Gairloch Stocking

Photograph of a single knitted patterned stocking
Gairloch Stocking knitted by Becca Macaulay (Photograph by Jim Dunn, used with permission of Gairloch Museum)

In the 1830s, Lady McKenzie of Gairloch – in an effort to help create income for local women on her estate – encouraged her tenants to improve their spinning and knitting. With her support, the distinctive diamond Gairloch pattern was developed. Local women, often the wives and daughters of crofters and farmers, spun, dyed and knitted stockings that were successfully sold to merchants in Scotland and London.

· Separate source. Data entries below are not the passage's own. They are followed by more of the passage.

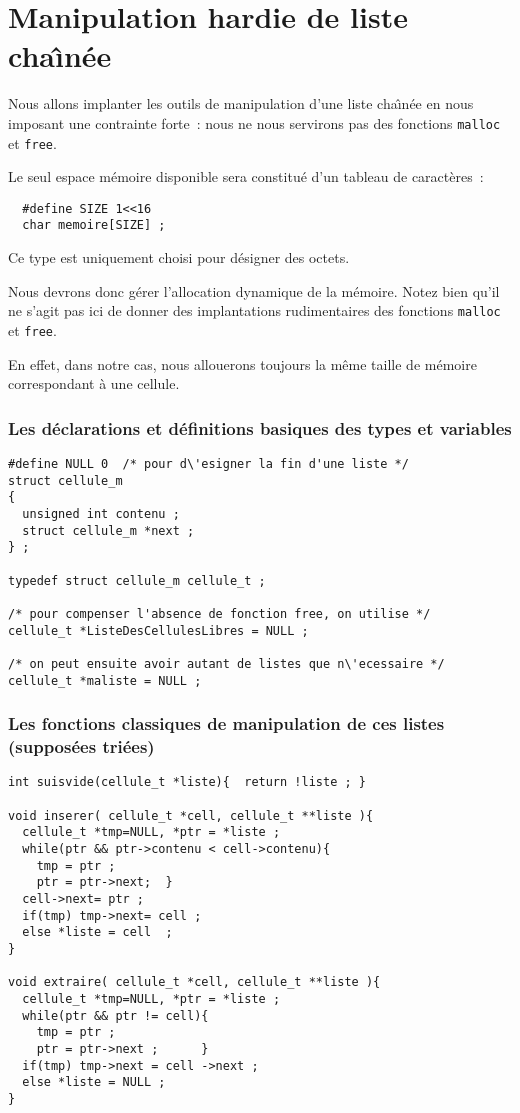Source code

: \section{Manipulation hardie de liste cha\^\i{}n\'ee}%
\begin{frame}[fragile]
  Nous allons implanter les outils de manipulation d'une liste
  cha\^\i{}n\'ee en nous imposant une contrainte forte~: nous ne nous
  servirons pas des fonctions \verb+malloc+ et \verb+free+.
  \par\medskip
  Le seul espace m\'emoire disponible sera constitu\'e d'un tableau de
  caract\`eres~:
\begin{verbatim}
  #define SIZE 1<<16
  char memoire[SIZE] ;
\end{verbatim}
  Ce type est uniquement choisi pour d\'esigner des octets.
  \par\medskip
  Nous devrons donc g\'erer l'allocation dynamique de la m\'emoire.
  Notez bien qu'il ne s'agit pas ici de donner des implantations
  rudimentaires des fonctions \verb+malloc+ et \verb+free+.
  \par\medskip
  En effet, dans notre cas, nous allouerons toujours la m\^eme taille
  de m\'emoire correspondant \`a une cellule.
\end{frame}
\begin{frame}[fragile]
  \frametitle{Les d\'eclarations et d\'efinitions basiques des types et variables}%
\begin{verbatim}
#define NULL 0  /* pour d\'esigner la fin d'une liste */
struct cellule_m
{
  unsigned int contenu ;
  struct cellule_m *next ;
} ;

typedef struct cellule_m cellule_t ;

/* pour compenser l'absence de fonction free, on utilise */
cellule_t *ListeDesCellulesLibres = NULL ;  

/* on peut ensuite avoir autant de listes que n\'ecessaire */
cellule_t *maliste = NULL ;  
\end{verbatim}
\end{frame}
\begin{frame}[fragile]
  \frametitle{Les fonctions classiques de manipulation de ces listes (suppos\'ees tri\'ees)}%
\begin{verbatim}
int suisvide(cellule_t *liste){  return !liste ; }

void inserer( cellule_t *cell, cellule_t **liste ){
  cellule_t *tmp=NULL, *ptr = *liste ;
  while(ptr && ptr->contenu < cell->contenu){
    tmp = ptr ;       
    ptr = ptr->next;  }
  cell->next= ptr ;
  if(tmp) tmp->next= cell ;
  else *liste = cell  ;
}

void extraire( cellule_t *cell, cellule_t **liste ){
  cellule_t *tmp=NULL, *ptr = *liste ;
  while(ptr && ptr != cell){
    tmp = ptr ;
    ptr = ptr->next ;      }
  if(tmp) tmp->next = cell ->next ;
  else *liste = NULL ;
}
\end{verbatim}
\end{frame}
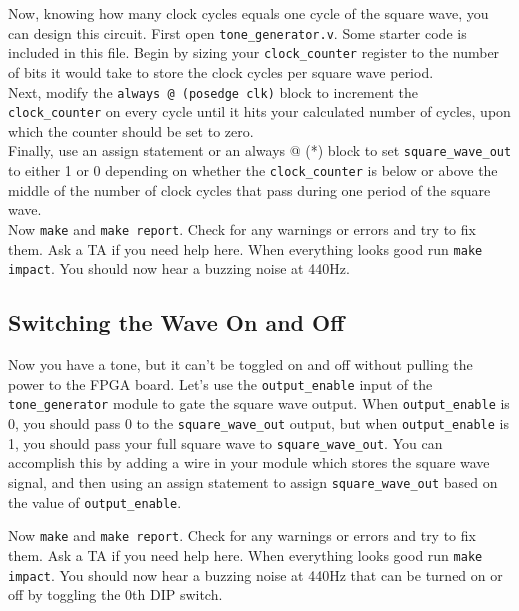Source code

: \documentclass[11pt]{article}
\begin{document}
Now, knowing how many clock cycles equals one cycle of the square wave, you can design this circuit. First open \verb|tone_generator.v|. Some starter code is included in this file. Begin by sizing your \verb|clock_counter| register to the number of bits it would take to store the clock cycles per square wave period.\\

Next, modify the \verb|always @ (posedge clk)| block to increment the \verb|clock_counter| on every cycle until it hits your calculated number of cycles, upon which the counter should be set to zero.\\

Finally, use an assign statement or an always @ (*) block to set \verb|square_wave_out| to either 1 or 0 depending on whether the \verb|clock_counter| is below or above the middle of the number of clock cycles that pass during one period of the square wave.\\

Now \verb|make| and \verb|make report|. Check for any warnings or errors and try to fix them. Ask a TA if you need help here. When everything looks good run \verb|make impact|. You should now hear a buzzing noise at 440Hz.

\subsection{Switching the Wave On and Off}
Now you have a tone, but it can't be toggled on and off without pulling the power to the FPGA board. Let's use the \verb|output_enable| input of the \verb|tone_generator| module to gate the square wave output. When \verb|output_enable| is 0, you should pass 0 to the \verb|square_wave_out| output, but when \verb|output_enable| is 1, you should pass your full square wave to \verb|square_wave_out|. You can accomplish this by adding a wire in your module which stores the square wave signal, and then using an assign statement to assign \verb|square_wave_out| based on the value of \verb|output_enable|.

Now \verb|make| and \verb|make report|. Check for any warnings or errors and try to fix them. Ask a TA if you need help here. When everything looks good run \verb|make impact|. You should now hear a buzzing noise at 440Hz that can be turned on or off by toggling the 0th DIP switch.

\end{document}
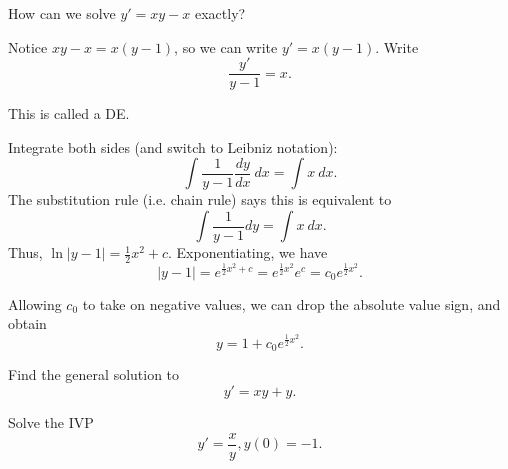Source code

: \begin{applicationActivities}
\begin{observation}
\begin{center}\end{center}
\end{observation}

\begin{observation}
How can we solve \(y'=xy-x\) exactly?

\vfill
Notice \(xy-x=x(y-1)\), so we can write  \(y'=x(y-1)\).
\vfill
Write \[\frac{y'}{y-1} = x .\]

This is called a  DE.
\end{observation}

\begin{observation}
Integrate both sides (and switch to Leibniz notation):
\[ \int \frac{1}{y-1} \frac{dy}{dx}\ dx = \int x\ dx .\]
The substitution rule (i.e. chain rule) says this is equivalent to 
\[ \int \frac{1}{y-1} dy = \int x\ dx .\]
Thus, \(\ln|y-1|=\frac{1}{2}x^2+c\).  Exponentiating, we have
\[|y-1|=e^{\frac{1}{2}x^2+c}=e^{\frac{1}{2}x^2}{e^c}=c_0 e^{\frac{1}{2}x^2}.\]

Allowing \(c_0\) to take on negative values, we can drop the absolute value sign, and obtain 
\[y=1+c_0e^{\frac{1}{2}x^2}.\]
\end{observation}

\begin{activity}{10}
Find the general solution to \[y'=xy+y.\]
\end{activity}

\begin{activity}{10}
Solve the IVP \[y'=\frac{x}{y}, y(0)=-1.\]
\end{activity}

\end{applicationActivities}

The distinctive pattern became associated with its place of production on the north- west coast of Scotland. In the mid-nineteenth century, the quality and patterning of the stockings also distinguished them from the plain knitted stockings produced by crofters on the east coast for Aberdeen hosiery merchants. The shaped and patterned stocking hand knitted in Gairloch could also not be replicated by the hand operated circular sock knitting machines that were developed in the nineteenth century.

Lady McKenzie’s support of craft production on her estate was also indicative of the greater interest that aristocratic landowners took in the welfare of their tenants during the nineteenth century. The support of these families resulted in the formation of the Highland Home Industries and the Scottish Home Industries. Estate owners organised large exhibitions of goods in major cities across the UK, which encouraged the public to buy goods directly from the producers.

Stockings and garments featuring the distinctive pattern are now promoted and displayed in the Gairloch Museum.